4. Statistical methods All data were processed using SPSS10.0, and the measurement data were expressed as mean ± standard deviation, and the difference was considered statistically significant at P<0.05. < span="">
Results
Sealing was successful in 49 patients (Table 1), and in 1 case, the ventricular defect was too small for the probe to pass and was repaired under extracorporeal circulation. The blocker was placed in the aneurysm of the VSD membrane in 8 cases; the upper edge of the VSD was not marginal to the aortic valve in 5 patients, of which 3 cases applied an eccentric umbrella and 2 cases applied a short-sided concentric umbrella. The intracardiac operation time ranged from 5 to 90 min, with a mean of (21.5±13.7) min. 3 patients had intraoperative replacement of the blocker. The tracheal intubation was removed within 3 h after surgery, and the whole group was discharged without blood transfusion about 5 d after surgery. In one case, a medium amount of pericardial effusion remained after removal of the pericardial drainage tube after surgery, which was cured by pericardiocentesis. 3 cases had new micro to mild tricuspid regurgitation, and 3 cases had incomplete right bundle branch conduction block after surgery, which did not increase or disappear after follow-up. At postoperative follow-up from 1 to 9 months, no death, complete atrioventricular block, residual shunt occurrence, new aortic valve closure insufficiency, blocker dislodgement, hemolysis, or embolism occurred in 49 patients.
Table 1 Delivery method and use of blocker type
Type of VSD
Delivery method
Type of blocker
Hollow probe method
Direct conveying method
Short-sided umbrella
Wide edge umbrella
Muscular umbrella
Eccentric umbrella
Membrane perimeter (n=45)
32
13
38
3
1
3
Intracrater (n=3)
1
2
3
Muscular (n=1)
1
1
DISCUSSION
In recent years, surgical transthoracic minimally invasive VSD occlusion has been rapidly applied in China, and the results of a multicenter study [3] showed that it has the following advantages: 1 small incision, routinely 37.5px-62.5px, aesthetic appearance and imperceptible after healing; 2 avoiding the trauma of conventional surgery and the potential complications of extracorporeal circulation; 3 avoiding the radiation of X-rays and the damage of contrast agents in medical interventions; avoiding the If the VSD is found to be unsuitable for occlusion or fails to be occluded, the incision can be extended upward and the operation can be performed under extracorporeal circulation, which ensures the safety of the child; (7) the whole operation is performed under esophageal Ultrasound monitoring and electrocardiographic monitoring can maximize the avoidance of major complications such as intraoperative residual shunt, arrhythmia (conduction block), and valvular regurgitation.

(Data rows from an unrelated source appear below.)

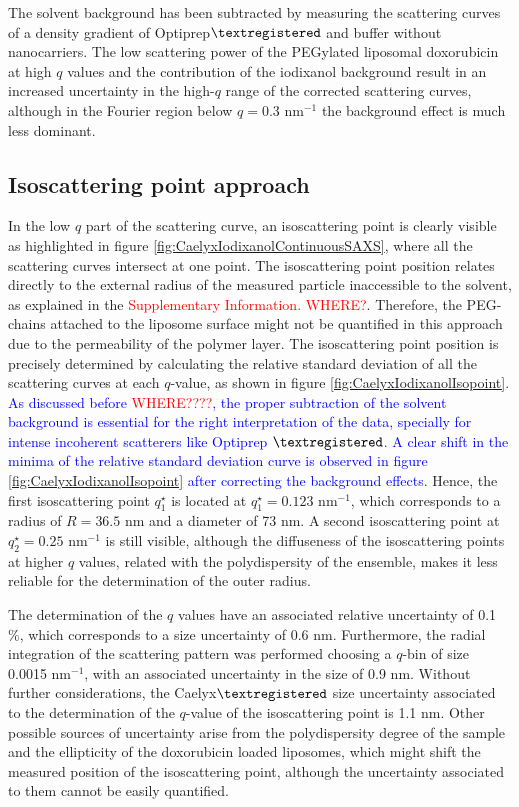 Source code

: The solvent background has been subtracted by measuring the scattering curves of a density gradient of Optiprep$\textregistered$ and buffer without nanocarriers. The low scattering power of the PEGylated liposomal doxorubicin at high $q$ values and the contribution of the iodixanol background result in an increased uncertainty in the high-$q$ range of the corrected scattering curves, although in the Fourier region below $q = 0.3$ nm$^{-1}$ the background effect is much less dominant.

\subsection{Isoscattering point approach}
In the low $q$ part of the scattering curve, an isoscattering point is clearly visible as highlighted in figure \ref{fig:CaelyxIodixanolContinuousSAXS}, where all the scattering curves intersect at one point. The isoscattering point position relates directly to the external radius of the measured particle inaccessible to the solvent, as explained in the \textcolor{red}{Supplementary Information.  WHERE?}. Therefore, the PEG-chains attached to the liposome surface might not be quantified in this approach due to the permeability of the polymer layer. The isoscattering point position is precisely determined by calculating the relative standard deviation of all the scattering curves at each $q$-value, as shown in figure \ref{fig:CaelyxIodixanolIsopoint}. \textcolor{blue}{As discussed before \textcolor{red}{WHERE????}, the proper subtraction of the solvent background is essential for the right interpretation of the data, specially for intense incoherent scatterers like Optiprep $\textregistered$. A clear shift in the minima of the relative standard deviation curve is observed in figure \ref{fig:CaelyxIodixanolIsopoint} after correcting the background effects.} Hence, the first isoscattering point $q^{\star}_1$ is located at $q^{\star}_1 = 0.123$ nm$^{-1}$, which corresponds to a radius of $R = 36.5$ nm and a diameter of 73 nm. A second isoscattering point at $q^{\star}_2 = 0.25$ nm$^{-1}$ is still visible, although the diffuseness of the isoscattering points at higher $q$ values, related with the polydispersity of the ensemble, makes it less reliable for the determination of the outer radius.

The determination of the $q$ values have an associated relative uncertainty of 0.1 $\%$, which corresponds to a size uncertainty of 0.6 nm. Furthermore, the radial integration of the scattering pattern was performed choosing a $q$-bin of size 0.0015 nm$^{-1}$, with an associated uncertainty in the size of 0.9 nm. Without further considerations, the Caelyx$\textregistered$ size uncertainty associated to the determination of the $q$-value of the isoscattering point is 1.1 nm. Other possible sources of uncertainty arise from the polydispersity degree of the sample and the ellipticity of the doxorubicin loaded liposomes, which might shift the measured position of the isoscattering point, although the uncertainty associated to them cannot be easily quantified. 

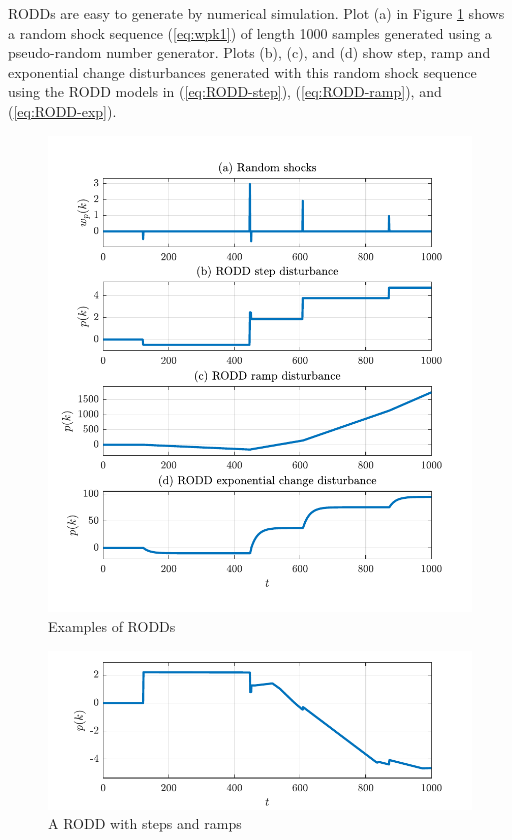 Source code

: RODDs are easy to generate by numerical simulation.  Plot (a) in Figure \ref{fig:rodd-sim-plots} shows a random shock sequence (\ref{eq:wpk1}) of length 1000 samples generated using a pseudo-random number generator. Plots (b), (c), and (d) show step, ramp and exponential change disturbances generated with this random shock sequence using the RODD models in (\ref{eq:RODD-step}), (\ref{eq:RODD-ramp}), and (\ref{eq:RODD-exp}). 
\begin{figure}[htp]
	\centering
	\includegraphics[width=13cm]{images/rodd_sim_plots.pdf}
	\caption{Examples of RODDs}
	\label{fig:rodd-sim-plots}
\end{figure}
\begin{figure}[htp]
	\centering
	\includegraphics[width=13cm]{images/rodd_sim_plot2.pdf}
	\caption{A RODD with steps and ramps}
	\label{fig:rodd-sim-plot2}
\end{figure}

Currently, most of the operative methods for blocker placement use a free wall puncture of the right ventricle and an esophageal ultrasound-guided wire to establish a track through the VSD into the left ventricle. By reviewing the literature [4] and observing and learning, we applied the hollow probe method and the direct delivery method to complete the blocker placement, which are simpler and easier to learn than the guidewire method of blocking and safer in the treatment process, and their advantages are more prominent in the blocking of small VSDs. Preliminary results also confirm the high success rate of occlusion. According to our strict preoperative screening, except for one case in which the ventricular defect was too small to be transferred to surgery through the probe, all the remaining 49 cases in this group were successfully performed transthoracic occlusion, and the average intracardiac operation time was relatively short, with the fastest one completed in a few minutes.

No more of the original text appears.